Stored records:
◇ ◇ ◇ ◇ ◇ ◇ ◇

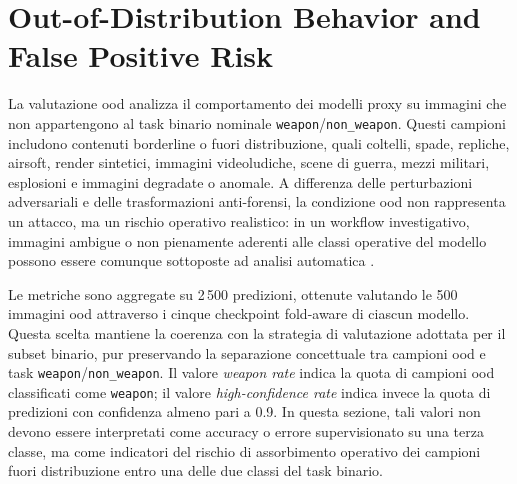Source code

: \section{Out-of-Distribution Behavior and False Positive Risk}
\label{sec:results-ood}

La valutazione \gls{ood} analizza il comportamento dei modelli proxy su immagini
che non appartengono al task binario nominale
\texttt{weapon}/\texttt{non\_weapon}. Questi campioni includono contenuti
borderline o fuori distribuzione, quali coltelli, spade, repliche, airsoft,
render sintetici, immagini videoludiche, scene di guerra, mezzi militari,
esplosioni e immagini degradate o anomale. A differenza delle perturbazioni
adversariali e delle trasformazioni anti-forensi, la condizione \gls{ood} non
rappresenta un attacco, ma un rischio operativo realistico: in un workflow
investigativo, immagini ambigue o non pienamente aderenti alle classi operative
del modello possono essere comunque sottoposte ad analisi automatica
\cite{hendrycks2017baseline,liang2018odin,fort2021exploring}.

Le metriche sono aggregate su 2\,500 predizioni, ottenute valutando le 500
immagini \gls{ood} attraverso i cinque checkpoint fold-aware di ciascun modello.
Questa scelta mantiene la coerenza con la strategia di valutazione adottata per
il subset binario, pur preservando la separazione concettuale tra campioni
\gls{ood} e task \texttt{weapon}/\texttt{non\_weapon}. Il valore
\emph{weapon rate} indica la quota di campioni \gls{ood} classificati come
\texttt{weapon}; il valore \emph{high-confidence rate} indica invece la quota di
predizioni con confidenza almeno pari a 0.9. In questa sezione, tali valori non
devono essere interpretati come accuracy o errore supervisionato su una terza
classe, ma come indicatori del rischio di assorbimento operativo dei campioni
fuori distribuzione entro una delle due classi del task binario.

◇ ◇ ◇ ◇ ◇ ◇ ◇

ABOUT THIS TASK: When you write out the data, keep every line exact and drop the pictures.

ANSWER SPACE:
Source code

: \section{Out-of-Distribution Behavior and False Positive Risk}
\label{sec:results-ood}

La valutazione \gls{ood} analizza il comportamento dei modelli proxy su immagini
che non appartengono al task binario nominale
\texttt{weapon}/\texttt{non\_weapon}. Questi campioni includono contenuti
borderline o fuori distribuzione, quali coltelli, spade, repliche, airsoft,
render sintetici, immagini videoludiche, scene di guerra, mezzi militari,
esplosioni e immagini degradate o anomale. A differenza delle perturbazioni
adversariali e delle trasformazioni anti-forensi, la condizione \gls{ood} non
rappresenta un attacco, ma un rischio operativo realistico: in un workflow
investigativo, immagini ambigue o non pienamente aderenti alle classi operative
del modello possono essere comunque sottoposte ad analisi automatica
\cite{hendrycks2017baseline,liang2018odin,fort2021exploring}.

Le metriche sono aggregate su 2\,500 predizioni, ottenute valutando le 500
immagini \gls{ood} attraverso i cinque checkpoint fold-aware di ciascun modello.
Questa scelta mantiene la coerenza con la strategia di valutazione adottata per
il subset binario, pur preservando la separazione concettuale tra campioni
\gls{ood} e task \texttt{weapon}/\texttt{non\_weapon}. Il valore
\emph{weapon rate} indica la quota di campioni \gls{ood} classificati come
\texttt{weapon}; il valore \emph{high-confidence rate} indica invece la quota di
predizioni con confidenza almeno pari a 0.9. In questa sezione, tali valori non
devono essere interpretati come accuracy o errore supervisionato su una terza
classe, ma come indicatori del rischio di assorbimento operativo dei campioni
fuori distribuzione entro una delle due classi del task binario.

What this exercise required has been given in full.